Diuretics. A type of medication that promotes the formation and output of urine. Diuretics are prescribed to treat the accumulation of excess fluid in bodily tissues that can result from diseases of the kidneys, liver, lungs, or heart. They may also be used to treat high blood pressure or glaucoma, a condition in which pressure builds up inside the eye.

Hemolytic anemia. A form of anemia (deficiency of red blood cells) caused by the destruction of the cells rather than the body’s inability to produce them in adequate numbers.

Hyperuricemia. The presence of elevated levels of uric acid in the blood.

Hypothyroidism. A condition in which the thyroid gland (the gland that makes and stores hormones that regulate heart rate, blood pressure, body temperature, and the rate at which food is converted to energy) is underactive. Without treatment, this condition can result in fatigue, weight gain, other serious medical problems, and even death.

NSAIDs. A class of medications, available over the counter or with a prescription, that ease pain and inflammation.

Podagra. Gout in the big toe.

Pseudogout. A condition often mistaken for gout that results from the deposit of calcium phosphate crystals (not uric acid crystals as in gout) in the joints and other tissues. This condition is also called chondrocalcinosis.

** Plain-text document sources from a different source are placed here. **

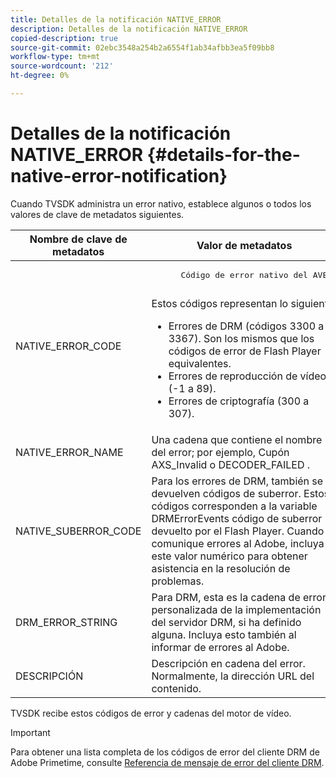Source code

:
 ```yaml
---
title: Detalles de la notificación NATIVE_ERROR
description: Detalles de la notificación NATIVE_ERROR
copied-description: true
source-git-commit: 02ebc3548a254b2a6554f1ab34afbb3ea5f09bb8
workflow-type: tm+mt
source-wordcount: '212'
ht-degree: 0%

---
```


# Detalles de la notificación NATIVE_ERROR {#details-for-the-native-error-notification}

Cuando TVSDK administra un error nativo, establece algunos o todos los valores de clave de metadatos siguientes.

<table id="table_86A21619515B435DBB65DC4DFBB64B29"> 
 <thead> 
  <tr> 
   <th colname="col1" class="entry"> Nombre de clave de metadatos </th> 
   <th colname="col2" class="entry"> Valor de metadatos </th> 
  </tr> 
 </thead>
 <tbody> 
  <tr> 
   <td colname="col1"> <span class="codeph"> NATIVE_ERROR_CODE </span> </td> 
   <td colname="col2"> 
    <pre>
      Código de error nativo del AVE. 
    </pre> Estos códigos representan lo siguiente: 
    <ul id="ul_330C626DE27B45A09E8851CC24768A07"> 
     <li id="li_0845A9BBB55545BDB49BD4F4802C0E54">Errores de DRM (códigos 3300 a 3367). Son los mismos que los códigos de error de Flash Player equivalentes. </li> 
     <li id="li_98A571480C154CF0AE1DC101FF0834C4">Errores de reproducción de vídeo (-1 a 89). </li> 
     <li id="li_D7C19955DEF94DA88B822C8C57D6D2F4">Errores de criptografía (300 a 307). </li> 
    </ul> </td> 
  </tr> 
  <tr> 
   <td colname="col1"> <span class="codeph"> NATIVE_ERROR_NAME </span> </td> 
   <td colname="col2"> Una cadena que contiene el nombre del error; por ejemplo, <span class="codeph"> Cupón AXS_Invalid </span> o <span class="codeph"> DECODER_FAILED </span>. </td> 
  </tr> 
  <tr> 
   <td colname="col1"> <span class="codeph"> NATIVE_SUBERROR_CODE </span> </td> 
   <td colname="col2"> Para los errores de DRM, también se devuelven códigos de suberror. Estos códigos corresponden a la variable <span class="codeph"> DRMErrorEvents </span> código de suberror devuelto por el Flash Player. Cuando comunique errores al Adobe, incluya este valor numérico para obtener asistencia en la resolución de problemas. </td> 
  </tr> 
  <tr> 
   <td colname="col1"> <span class="codeph"> DRM_ERROR_STRING </span> </td> 
   <td colname="col2"> Para DRM, esta es la cadena de error personalizada de la implementación del servidor DRM, si ha definido alguna. Incluya esto también al informar de errores al Adobe. </td> 
  </tr> 
  <tr> 
   <td colname="col1"> <span class="codeph"> DESCRIPCIÓN </span> </td> 
   <td colname="col2"> Descripción en cadena del error. Normalmente, la dirección URL del contenido. </td> 
  </tr> 
 </tbody> 
</table>

TVSDK recibe estos códigos de error y cadenas del motor de vídeo.

>[!IMPORTANT]
>
>Para obtener una lista completa de los códigos de error del cliente DRM de Adobe Primetime, consulte [Referencia de mensaje de error del cliente DRM](https://helpx.adobe.com/content/dam/help/en/primetime/drm/drm_client_error_message_reference.pdf).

Psoriasis. An autoimmune disease characterized by a red scaly rash that is often located over the surfaces of the elbows, knees, and scalp, and around or in the ears, navel, genitals, or buttocks. Approximately 10 to 15 percent of people with psoriasis develop an associated arthritis referred to as psoriatic arthritis.

Purines. Found in the DNA and RNA within the nuclei of cells, purines are part of all human tissue and are found in many foods, especially those high in protein.

Synovial fluid. The slippery fluid produced by the synovium (joint lining) to lubricate the joints.

Tophi. Nodular masses of uric acid crystals that sometimes form in the soft tissue of people with chronic gout. Although tophi are most common around the fingers, elbows, and big toe, they can occur in virtually any part of the body. (The singular is tophus.)

Uric acid. A substance that results from the breakdown of purines, which are part of all human tissue and are found in many foods.